Geli dan jengkel bila mendengar
seseorang yang mengatakan agama Islam itu hanya untuk di masjid, di majlis taklim,di
sekolah Islam dan di pesantren. Alquran dan hadits cukup disampaikan di
tempat-tempat ibadah saja. Agama Islam harus dicopot, disingkirkan,
dipinggirkan, dan dipisahkan dari urusan negara. Paham yang memisahkan urusan
negara, yang dalam konteks ini adalah pendidikan dengan agama inilah yang
disebut Dr. M. Rizieq Syihab sebagai
sekularisme. Ini sama saja menghina sekolah Islam dan pesantren yang sebenarnya
juga lembaga pendidikan di negara ini. Orang-orang sekular mungkin sengaja atau
tidak sadar telah mengabaikan sejarah pesantren dan sekolah Islam yang sangat
berperan dan berpengaruh untuk mencerdaskan kehidupan bangsa Indonesia.
Bicara
sejarah pendidikan di Indonesia, siapa lagi kalau bukan Ki Hajar Dewantara
dengan taman siswanya yang sebenarnya sekolah warisan Belanda dan memiliki
paham sekularisme serta bercorak theosofi dan kebatinan.
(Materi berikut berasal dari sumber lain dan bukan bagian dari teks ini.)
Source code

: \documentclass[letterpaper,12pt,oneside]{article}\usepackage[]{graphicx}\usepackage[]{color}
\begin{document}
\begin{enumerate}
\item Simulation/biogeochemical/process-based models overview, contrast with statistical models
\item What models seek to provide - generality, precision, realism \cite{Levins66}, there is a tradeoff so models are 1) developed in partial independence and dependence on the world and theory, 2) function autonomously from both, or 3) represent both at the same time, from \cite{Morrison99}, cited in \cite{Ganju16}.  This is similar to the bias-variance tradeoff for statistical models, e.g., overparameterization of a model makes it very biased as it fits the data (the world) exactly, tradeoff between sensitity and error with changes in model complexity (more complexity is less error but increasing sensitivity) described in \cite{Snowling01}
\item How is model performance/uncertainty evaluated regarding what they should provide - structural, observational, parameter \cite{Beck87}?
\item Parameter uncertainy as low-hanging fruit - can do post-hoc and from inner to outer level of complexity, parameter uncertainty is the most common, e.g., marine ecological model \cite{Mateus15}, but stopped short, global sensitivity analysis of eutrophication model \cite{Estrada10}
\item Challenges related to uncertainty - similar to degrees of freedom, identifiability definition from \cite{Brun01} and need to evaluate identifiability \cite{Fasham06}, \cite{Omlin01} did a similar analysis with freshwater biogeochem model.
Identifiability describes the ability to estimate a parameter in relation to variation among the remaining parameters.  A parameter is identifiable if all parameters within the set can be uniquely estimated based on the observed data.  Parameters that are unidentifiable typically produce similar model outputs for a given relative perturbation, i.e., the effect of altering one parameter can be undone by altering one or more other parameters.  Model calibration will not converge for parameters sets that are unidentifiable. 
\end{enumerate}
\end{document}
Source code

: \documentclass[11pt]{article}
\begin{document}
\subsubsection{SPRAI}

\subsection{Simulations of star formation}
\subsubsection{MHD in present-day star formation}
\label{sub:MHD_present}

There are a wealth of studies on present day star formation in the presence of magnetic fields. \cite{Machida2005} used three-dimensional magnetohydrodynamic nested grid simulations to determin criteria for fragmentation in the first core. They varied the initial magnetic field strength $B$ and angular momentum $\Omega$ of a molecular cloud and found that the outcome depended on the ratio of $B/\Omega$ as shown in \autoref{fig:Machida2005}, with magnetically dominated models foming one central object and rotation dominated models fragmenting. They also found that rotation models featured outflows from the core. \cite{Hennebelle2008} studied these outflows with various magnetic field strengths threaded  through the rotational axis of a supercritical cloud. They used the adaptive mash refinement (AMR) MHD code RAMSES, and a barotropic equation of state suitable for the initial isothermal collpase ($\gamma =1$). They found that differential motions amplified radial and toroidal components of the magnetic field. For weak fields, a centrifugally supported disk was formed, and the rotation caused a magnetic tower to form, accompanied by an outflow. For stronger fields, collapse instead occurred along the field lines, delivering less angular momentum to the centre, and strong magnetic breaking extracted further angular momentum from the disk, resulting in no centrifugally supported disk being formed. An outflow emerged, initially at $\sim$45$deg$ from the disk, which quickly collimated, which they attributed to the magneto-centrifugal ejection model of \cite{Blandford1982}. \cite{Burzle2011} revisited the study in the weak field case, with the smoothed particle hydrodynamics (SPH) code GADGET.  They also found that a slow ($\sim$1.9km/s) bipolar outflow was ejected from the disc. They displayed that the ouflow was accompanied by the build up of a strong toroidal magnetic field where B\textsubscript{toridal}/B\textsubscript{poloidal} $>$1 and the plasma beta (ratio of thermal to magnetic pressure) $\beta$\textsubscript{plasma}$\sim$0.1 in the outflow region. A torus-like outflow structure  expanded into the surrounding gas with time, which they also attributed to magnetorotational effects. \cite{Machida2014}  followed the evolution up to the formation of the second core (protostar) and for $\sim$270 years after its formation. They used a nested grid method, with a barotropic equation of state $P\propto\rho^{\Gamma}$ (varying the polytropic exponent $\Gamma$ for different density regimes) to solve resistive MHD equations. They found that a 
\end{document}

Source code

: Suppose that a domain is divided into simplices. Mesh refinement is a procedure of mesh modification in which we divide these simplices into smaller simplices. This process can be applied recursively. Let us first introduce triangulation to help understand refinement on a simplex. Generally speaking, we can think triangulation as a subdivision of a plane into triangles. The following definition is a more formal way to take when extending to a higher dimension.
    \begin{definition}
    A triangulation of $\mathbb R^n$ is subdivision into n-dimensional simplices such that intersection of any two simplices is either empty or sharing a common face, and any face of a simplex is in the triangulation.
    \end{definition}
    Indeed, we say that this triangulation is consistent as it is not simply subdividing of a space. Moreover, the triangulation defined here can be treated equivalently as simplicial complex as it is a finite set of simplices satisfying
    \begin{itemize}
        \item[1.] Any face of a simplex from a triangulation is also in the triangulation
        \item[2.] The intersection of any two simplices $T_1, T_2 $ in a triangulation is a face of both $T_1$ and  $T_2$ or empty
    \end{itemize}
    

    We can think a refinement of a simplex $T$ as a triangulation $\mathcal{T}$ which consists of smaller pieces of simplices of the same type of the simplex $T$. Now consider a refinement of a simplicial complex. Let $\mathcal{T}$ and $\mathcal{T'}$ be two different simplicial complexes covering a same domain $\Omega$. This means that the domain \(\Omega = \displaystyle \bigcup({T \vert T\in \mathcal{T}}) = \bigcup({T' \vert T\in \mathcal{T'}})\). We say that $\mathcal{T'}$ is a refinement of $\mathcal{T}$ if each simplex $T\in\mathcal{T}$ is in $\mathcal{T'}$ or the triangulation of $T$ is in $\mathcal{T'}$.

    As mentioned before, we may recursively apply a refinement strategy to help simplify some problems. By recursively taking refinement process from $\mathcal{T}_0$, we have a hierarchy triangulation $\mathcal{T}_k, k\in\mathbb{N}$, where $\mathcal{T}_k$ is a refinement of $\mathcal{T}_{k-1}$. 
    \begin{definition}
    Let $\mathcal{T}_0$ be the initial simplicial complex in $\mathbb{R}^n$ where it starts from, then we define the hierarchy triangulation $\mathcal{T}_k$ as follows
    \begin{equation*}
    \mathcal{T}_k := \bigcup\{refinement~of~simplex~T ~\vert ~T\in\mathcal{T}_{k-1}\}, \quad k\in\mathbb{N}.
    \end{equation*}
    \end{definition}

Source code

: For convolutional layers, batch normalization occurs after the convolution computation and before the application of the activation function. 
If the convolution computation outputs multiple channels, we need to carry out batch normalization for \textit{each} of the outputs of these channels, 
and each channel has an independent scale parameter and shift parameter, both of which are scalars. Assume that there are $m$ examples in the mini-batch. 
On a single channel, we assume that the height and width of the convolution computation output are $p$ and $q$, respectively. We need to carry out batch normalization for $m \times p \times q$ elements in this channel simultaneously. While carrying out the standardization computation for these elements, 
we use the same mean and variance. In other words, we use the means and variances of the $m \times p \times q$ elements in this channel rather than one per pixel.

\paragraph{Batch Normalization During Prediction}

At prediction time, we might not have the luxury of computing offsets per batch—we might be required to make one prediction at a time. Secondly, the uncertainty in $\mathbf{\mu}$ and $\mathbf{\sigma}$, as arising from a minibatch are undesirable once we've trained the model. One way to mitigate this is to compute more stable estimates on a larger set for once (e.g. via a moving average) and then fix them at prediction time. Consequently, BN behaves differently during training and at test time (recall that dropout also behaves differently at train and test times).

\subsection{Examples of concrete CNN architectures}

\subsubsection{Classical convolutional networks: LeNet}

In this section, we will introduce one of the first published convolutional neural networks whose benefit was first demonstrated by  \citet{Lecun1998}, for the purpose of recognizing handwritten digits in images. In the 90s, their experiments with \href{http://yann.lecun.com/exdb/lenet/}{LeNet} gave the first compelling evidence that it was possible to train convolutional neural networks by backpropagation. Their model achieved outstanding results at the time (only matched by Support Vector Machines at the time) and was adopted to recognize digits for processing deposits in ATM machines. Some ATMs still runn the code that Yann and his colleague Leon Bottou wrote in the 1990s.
Padahal Indonesia juga
punya KH.Hasyim Asy’ari dengan Pesantren Nadlatul Ulamanya, KH.Ahmad Dahlan
dengan sekolah Muhamadiyahnya,dan Mohammad Natsir dengan PENDISnya. Timbul
pertanyaan, mengapa bukan dari tiga tokoh itu yang dipilih menjadi ikon
pendidikan nasional?
Memang benar, sejarah ditulis oleh
tinta kekuasaan yang buram, bukan dengan fakta sejarah yang terang. Tiar Anwar
Bachtiar,M.Hum, Peneliti Sejarah dan Ketua Umum Pemuda PERSIS mengatakan saat
itu kelompok nasionalis yang tergabung dalam PNI (Partai Nasional Indonesia)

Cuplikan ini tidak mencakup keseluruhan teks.